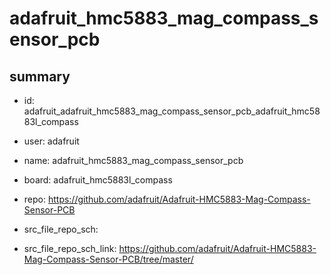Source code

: # adafruit_hmc5883_mag_compass_sensor_pcb
 
## summary 
* id: adafruit_adafruit_hmc5883_mag_compass_sensor_pcb_adafruit_hmc5883l_compass
* user: adafruit
* name: adafruit_hmc5883_mag_compass_sensor_pcb
* board: adafruit_hmc5883l_compass
* repo: https://github.com/adafruit/Adafruit-HMC5883-Mag-Compass-Sensor-PCB



* src_file_repo_sch: 
* src_file_repo_sch_link: https://github.com/adafruit/Adafruit-HMC5883-Mag-Compass-Sensor-PCB/tree/master/







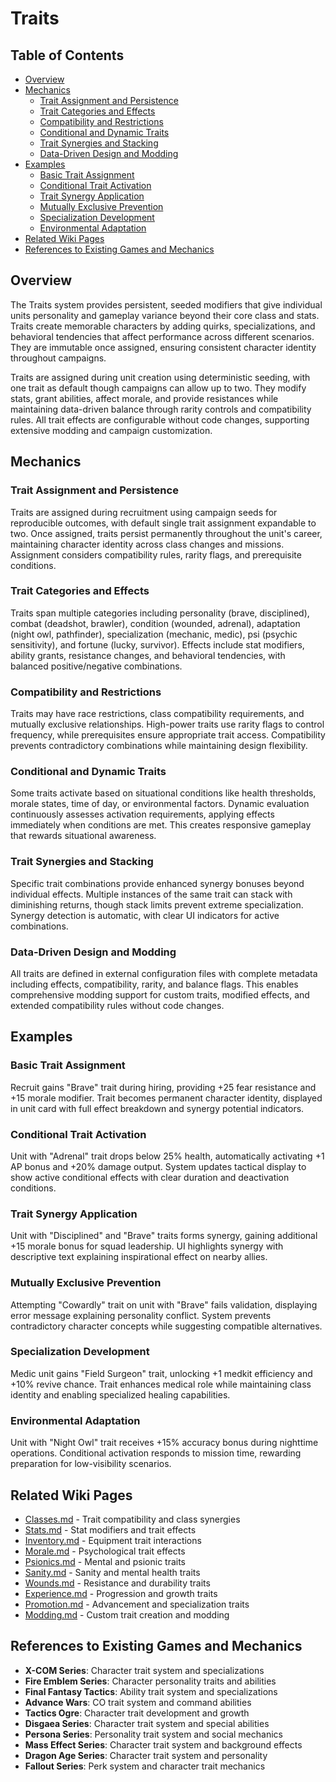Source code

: # Traits

## Table of Contents
- [Overview](#overview)
- [Mechanics](#mechanics)
  - [Trait Assignment and Persistence](#trait-assignment-and-persistence)
  - [Trait Categories and Effects](#trait-categories-and-effects)
  - [Compatibility and Restrictions](#compatibility-and-restrictions)
  - [Conditional and Dynamic Traits](#conditional-and-dynamic-traits)
  - [Trait Synergies and Stacking](#trait-synergies-and-stacking)
  - [Data-Driven Design and Modding](#data-driven-design-and-modding)
- [Examples](#examples)
  - [Basic Trait Assignment](#basic-trait-assignment)
  - [Conditional Trait Activation](#conditional-trait-activation)
  - [Trait Synergy Application](#trait-synergy-application)
  - [Mutually Exclusive Prevention](#mutually-exclusive-prevention)
  - [Specialization Development](#specialization-development)
  - [Environmental Adaptation](#environmental-adaptation)
- [Related Wiki Pages](#related-wiki-pages)
- [References to Existing Games and Mechanics](#references-to-existing-games-and-mechanics)

## Overview
The Traits system provides persistent, seeded modifiers that give individual units personality and gameplay variance beyond their core class and stats. Traits create memorable characters by adding quirks, specializations, and behavioral tendencies that affect performance across different scenarios. They are immutable once assigned, ensuring consistent character identity throughout campaigns.

Traits are assigned during unit creation using deterministic seeding, with one trait as default though campaigns can allow up to two. They modify stats, grant abilities, affect morale, and provide resistances while maintaining data-driven balance through rarity controls and compatibility rules. All trait effects are configurable without code changes, supporting extensive modding and campaign customization.

## Mechanics
### Trait Assignment and Persistence
Traits are assigned during recruitment using campaign seeds for reproducible outcomes, with default single trait assignment expandable to two. Once assigned, traits persist permanently throughout the unit's career, maintaining character identity across class changes and missions. Assignment considers compatibility rules, rarity flags, and prerequisite conditions.

### Trait Categories and Effects
Traits span multiple categories including personality (brave, disciplined), combat (deadshot, brawler), condition (wounded, adrenal), adaptation (night owl, pathfinder), specialization (mechanic, medic), psi (psychic sensitivity), and fortune (lucky, survivor). Effects include stat modifiers, ability grants, resistance changes, and behavioral tendencies, with balanced positive/negative combinations.

### Compatibility and Restrictions
Traits may have race restrictions, class compatibility requirements, and mutually exclusive relationships. High-power traits use rarity flags to control frequency, while prerequisites ensure appropriate trait access. Compatibility prevents contradictory combinations while maintaining design flexibility.

### Conditional and Dynamic Traits
Some traits activate based on situational conditions like health thresholds, morale states, time of day, or environmental factors. Dynamic evaluation continuously assesses activation requirements, applying effects immediately when conditions are met. This creates responsive gameplay that rewards situational awareness.

### Trait Synergies and Stacking
Specific trait combinations provide enhanced synergy bonuses beyond individual effects. Multiple instances of the same trait can stack with diminishing returns, though stack limits prevent extreme specialization. Synergy detection is automatic, with clear UI indicators for active combinations.

### Data-Driven Design and Modding
All traits are defined in external configuration files with complete metadata including effects, compatibility, rarity, and balance flags. This enables comprehensive modding support for custom traits, modified effects, and extended compatibility rules without code changes.

## Examples
### Basic Trait Assignment
Recruit gains "Brave" trait during hiring, providing +25 fear resistance and +15 morale modifier. Trait becomes permanent character identity, displayed in unit card with full effect breakdown and synergy potential indicators.

### Conditional Trait Activation
Unit with "Adrenal" trait drops below 25% health, automatically activating +1 AP bonus and +20% damage output. System updates tactical display to show active conditional effects with clear duration and deactivation conditions.

### Trait Synergy Application
Unit with "Disciplined" and "Brave" traits forms synergy, gaining additional +15 morale bonus for squad leadership. UI highlights synergy with descriptive text explaining inspirational effect on nearby allies.

### Mutually Exclusive Prevention
Attempting "Cowardly" trait on unit with "Brave" fails validation, displaying error message explaining personality conflict. System prevents contradictory character concepts while suggesting compatible alternatives.

### Specialization Development
Medic unit gains "Field Surgeon" trait, unlocking +1 medkit efficiency and +10% revive chance. Trait enhances medical role while maintaining class identity and enabling specialized healing capabilities.

### Environmental Adaptation
Unit with "Night Owl" trait receives +15% accuracy bonus during nighttime operations. Conditional activation responds to mission time, rewarding preparation for low-visibility scenarios.

## Related Wiki Pages

- [Classes.md](../units/Classes.md) - Trait compatibility and class synergies
- [Stats.md](../units/Stats.md) - Stat modifiers and trait effects
- [Inventory.md](../units/Inventory.md) - Equipment trait interactions
- [Morale.md](../battlescape/Morale.md) - Psychological trait effects
- [Psionics.md](../battlescape/Psionics.md) - Mental and psionic traits
- [Sanity.md](../battlescape/Sanity.md) - Sanity and mental health traits
- [Wounds.md](../battlescape/Wounds.md) - Resistance and durability traits
- [Experience.md](../units/Experience.md) - Progression and growth traits
- [Promotion.md](../units/Promotion.md) - Advancement and specialization traits
- [Modding.md](../technical/Modding.md) - Custom trait creation and modding

## References to Existing Games and Mechanics

- **X-COM Series**: Character trait system and specializations
- **Fire Emblem Series**: Character personality traits and abilities
- **Final Fantasy Tactics**: Ability trait system and specializations
- **Advance Wars**: CO trait system and command abilities
- **Tactics Ogre**: Character trait development and growth
- **Disgaea Series**: Character trait system and special abilities
- **Persona Series**: Personality trait system and social mechanics
- **Mass Effect Series**: Character trait system and background effects
- **Dragon Age Series**: Character trait system and personality
- **Fallout Series**: Perk system and character trait mechanics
▬▬▬▬▬▬▬▬▬▬
● How to complete this task
Restating the data word for word is the task, and pictures are to be omitted.

● Output
Source code

: # adafruit_hmc5883_mag_compass_sensor_pcb
 
## summary 
* id: adafruit_adafruit_hmc5883_mag_compass_sensor_pcb_adafruit_hmc5883l_compass
* user: adafruit
* name: adafruit_hmc5883_mag_compass_sensor_pcb
* board: adafruit_hmc5883l_compass
* repo: https://github.com/adafruit/Adafruit-HMC5883-Mag-Compass-Sensor-PCB



* src_file_repo_sch: 
* src_file_repo_sch_link: https://github.com/adafruit/Adafruit-HMC5883-Mag-Compass-Sensor-PCB/tree/master/







Source code

: # Traits

## Table of Contents
- [Overview](#overview)
- [Mechanics](#mechanics)
  - [Trait Assignment and Persistence](#trait-assignment-and-persistence)
  - [Trait Categories and Effects](#trait-categories-and-effects)
  - [Compatibility and Restrictions](#compatibility-and-restrictions)
  - [Conditional and Dynamic Traits](#conditional-and-dynamic-traits)
  - [Trait Synergies and Stacking](#trait-synergies-and-stacking)
  - [Data-Driven Design and Modding](#data-driven-design-and-modding)
- [Examples](#examples)
  - [Basic Trait Assignment](#basic-trait-assignment)
  - [Conditional Trait Activation](#conditional-trait-activation)
  - [Trait Synergy Application](#trait-synergy-application)
  - [Mutually Exclusive Prevention](#mutually-exclusive-prevention)
  - [Specialization Development](#specialization-development)
  - [Environmental Adaptation](#environmental-adaptation)
- [Related Wiki Pages](#related-wiki-pages)
- [References to Existing Games and Mechanics](#references-to-existing-games-and-mechanics)

## Overview
The Traits system provides persistent, seeded modifiers that give individual units personality and gameplay variance beyond their core class and stats. Traits create memorable characters by adding quirks, specializations, and behavioral tendencies that affect performance across different scenarios. They are immutable once assigned, ensuring consistent character identity throughout campaigns.

Traits are assigned during unit creation using deterministic seeding, with one trait as default though campaigns can allow up to two. They modify stats, grant abilities, affect morale, and provide resistances while maintaining data-driven balance through rarity controls and compatibility rules. All trait effects are configurable without code changes, supporting extensive modding and campaign customization.

## Mechanics
### Trait Assignment and Persistence
Traits are assigned during recruitment using campaign seeds for reproducible outcomes, with default single trait assignment expandable to two. Once assigned, traits persist permanently throughout the unit's career, maintaining character identity across class changes and missions. Assignment considers compatibility rules, rarity flags, and prerequisite conditions.

### Trait Categories and Effects
Traits span multiple categories including personality (brave, disciplined), combat (deadshot, brawler), condition (wounded, adrenal), adaptation (night owl, pathfinder), specialization (mechanic, medic), psi (psychic sensitivity), and fortune (lucky, survivor). Effects include stat modifiers, ability grants, resistance changes, and behavioral tendencies, with balanced positive/negative combinations.

### Compatibility and Restrictions
Traits may have race restrictions, class compatibility requirements, and mutually exclusive relationships. High-power traits use rarity flags to control frequency, while prerequisites ensure appropriate trait access. Compatibility prevents contradictory combinations while maintaining design flexibility.

### Conditional and Dynamic Traits
Some traits activate based on situational conditions like health thresholds, morale states, time of day, or environmental factors. Dynamic evaluation continuously assesses activation requirements, applying effects immediately when conditions are met. This creates responsive gameplay that rewards situational awareness.

### Trait Synergies and Stacking
Specific trait combinations provide enhanced synergy bonuses beyond individual effects. Multiple instances of the same trait can stack with diminishing returns, though stack limits prevent extreme specialization. Synergy detection is automatic, with clear UI indicators for active combinations.

### Data-Driven Design and Modding
All traits are defined in external configuration files with complete metadata including effects, compatibility, rarity, and balance flags. This enables comprehensive modding support for custom traits, modified effects, and extended compatibility rules without code changes.

## Examples
### Basic Trait Assignment
Recruit gains "Brave" trait during hiring, providing +25 fear resistance and +15 morale modifier. Trait becomes permanent character identity, displayed in unit card with full effect breakdown and synergy potential indicators.

### Conditional Trait Activation
Unit with "Adrenal" trait drops below 25% health, automatically activating +1 AP bonus and +20% damage output. System updates tactical display to show active conditional effects with clear duration and deactivation conditions.

### Trait Synergy Application
Unit with "Disciplined" and "Brave" traits forms synergy, gaining additional +15 morale bonus for squad leadership. UI highlights synergy with descriptive text explaining inspirational effect on nearby allies.

### Mutually Exclusive Prevention
Attempting "Cowardly" trait on unit with "Brave" fails validation, displaying error message explaining personality conflict. System prevents contradictory character concepts while suggesting compatible alternatives.

### Specialization Development
Medic unit gains "Field Surgeon" trait, unlocking +1 medkit efficiency and +10% revive chance. Trait enhances medical role while maintaining class identity and enabling specialized healing capabilities.

### Environmental Adaptation
Unit with "Night Owl" trait receives +15% accuracy bonus during nighttime operations. Conditional activation responds to mission time, rewarding preparation for low-visibility scenarios.

## Related Wiki Pages

- [Classes.md](../units/Classes.md) - Trait compatibility and class synergies
- [Stats.md](../units/Stats.md) - Stat modifiers and trait effects
- [Inventory.md](../units/Inventory.md) - Equipment trait interactions
- [Morale.md](../battlescape/Morale.md) - Psychological trait effects
- [Psionics.md](../battlescape/Psionics.md) - Mental and psionic traits
- [Sanity.md](../battlescape/Sanity.md) - Sanity and mental health traits
- [Wounds.md](../battlescape/Wounds.md) - Resistance and durability traits
- [Experience.md](../units/Experience.md) - Progression and growth traits
- [Promotion.md](../units/Promotion.md) - Advancement and specialization traits
- [Modding.md](../technical/Modding.md) - Custom trait creation and modding

## References to Existing Games and Mechanics

- **X-COM Series**: Character trait system and specializations
- **Fire Emblem Series**: Character personality traits and abilities
- **Final Fantasy Tactics**: Ability trait system and specializations
- **Advance Wars**: CO trait system and command abilities
- **Tactics Ogre**: Character trait development and growth
- **Disgaea Series**: Character trait system and special abilities
- **Persona Series**: Personality trait system and social mechanics
- **Mass Effect Series**: Character trait system and background effects
- **Dragon Age Series**: Character trait system and personality
- **Fallout Series**: Perk system and character trait mechanics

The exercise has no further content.